▸ **Exercise objective**: Please copy each line below that contains the string "selection".

--------------------

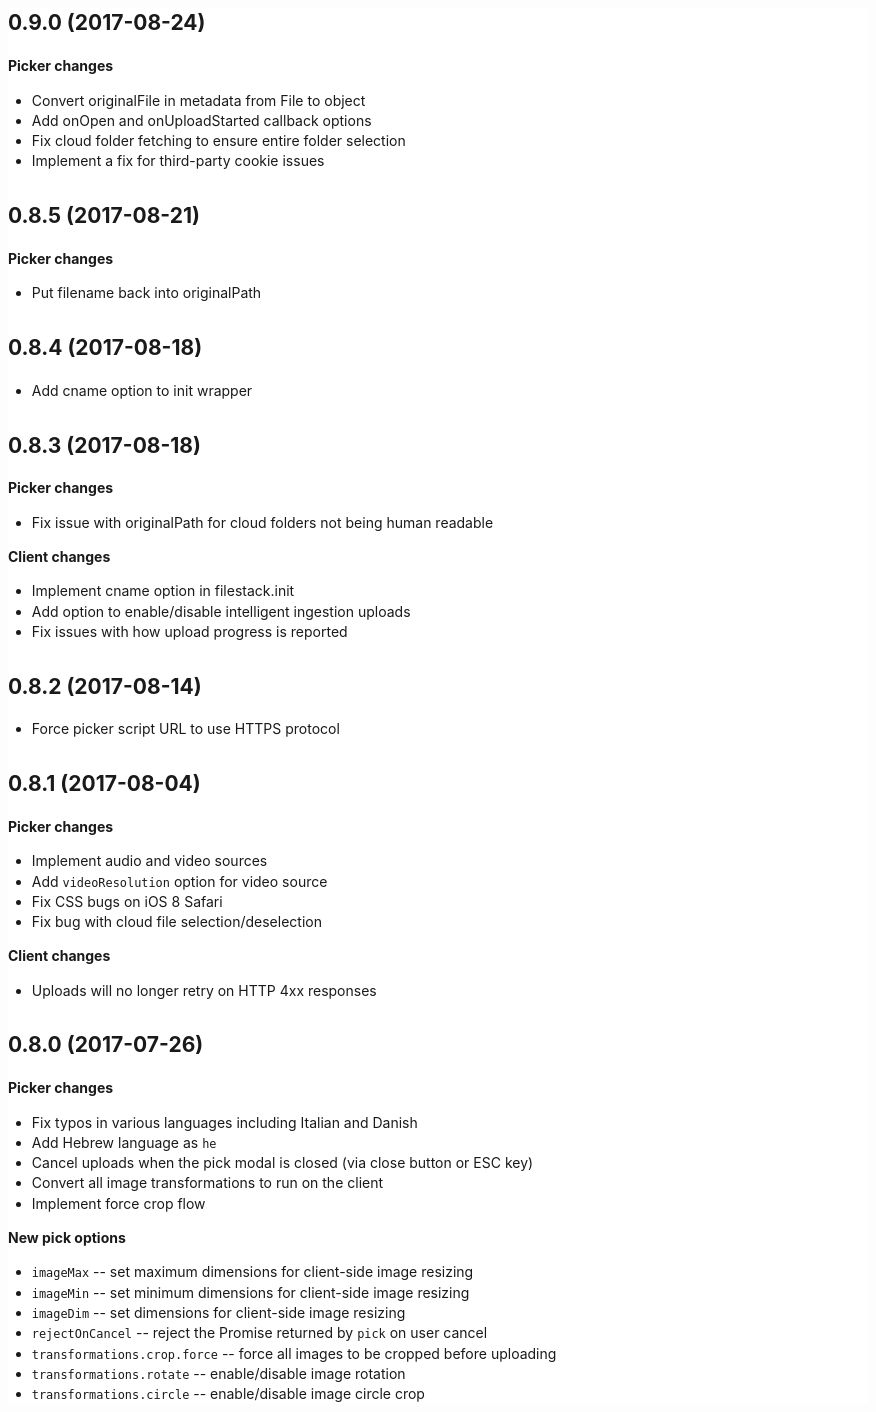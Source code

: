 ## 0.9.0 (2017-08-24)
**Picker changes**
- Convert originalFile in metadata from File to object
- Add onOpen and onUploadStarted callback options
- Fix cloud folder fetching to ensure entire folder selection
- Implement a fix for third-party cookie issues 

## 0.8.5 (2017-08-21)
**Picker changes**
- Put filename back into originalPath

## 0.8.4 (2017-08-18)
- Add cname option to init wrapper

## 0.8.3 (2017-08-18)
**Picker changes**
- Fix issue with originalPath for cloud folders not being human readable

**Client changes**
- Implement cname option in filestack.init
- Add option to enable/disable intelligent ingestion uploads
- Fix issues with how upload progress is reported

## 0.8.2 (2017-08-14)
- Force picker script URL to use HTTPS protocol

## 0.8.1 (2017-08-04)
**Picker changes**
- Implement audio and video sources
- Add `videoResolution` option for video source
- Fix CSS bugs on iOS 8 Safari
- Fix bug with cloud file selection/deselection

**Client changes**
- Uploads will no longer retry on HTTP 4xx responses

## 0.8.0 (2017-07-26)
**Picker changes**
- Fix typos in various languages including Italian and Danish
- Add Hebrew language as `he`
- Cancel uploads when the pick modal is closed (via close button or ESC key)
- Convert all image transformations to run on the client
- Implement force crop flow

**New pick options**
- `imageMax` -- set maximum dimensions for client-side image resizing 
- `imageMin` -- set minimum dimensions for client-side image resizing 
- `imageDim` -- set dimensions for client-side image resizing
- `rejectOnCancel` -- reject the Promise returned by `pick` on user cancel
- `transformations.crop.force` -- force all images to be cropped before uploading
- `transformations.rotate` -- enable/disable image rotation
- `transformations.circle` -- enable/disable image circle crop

--------------------

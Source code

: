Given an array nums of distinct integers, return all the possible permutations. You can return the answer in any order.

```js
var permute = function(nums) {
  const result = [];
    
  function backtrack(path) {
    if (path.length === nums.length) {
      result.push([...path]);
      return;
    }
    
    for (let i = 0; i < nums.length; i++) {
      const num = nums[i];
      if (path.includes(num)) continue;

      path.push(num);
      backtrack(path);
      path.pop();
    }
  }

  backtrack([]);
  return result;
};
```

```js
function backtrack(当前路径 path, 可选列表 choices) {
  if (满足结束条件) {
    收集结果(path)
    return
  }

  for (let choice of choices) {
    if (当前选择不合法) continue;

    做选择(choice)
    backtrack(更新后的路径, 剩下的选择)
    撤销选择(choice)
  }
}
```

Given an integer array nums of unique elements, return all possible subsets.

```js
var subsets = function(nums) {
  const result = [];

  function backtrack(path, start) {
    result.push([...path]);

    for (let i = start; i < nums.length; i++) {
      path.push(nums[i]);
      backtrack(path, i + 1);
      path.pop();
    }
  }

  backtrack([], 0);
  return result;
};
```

--------------------

▸ **Answer for the task**:
- Fix cloud folder fetching to ensure entire folder selection
- Fix bug with cloud file selection/deselection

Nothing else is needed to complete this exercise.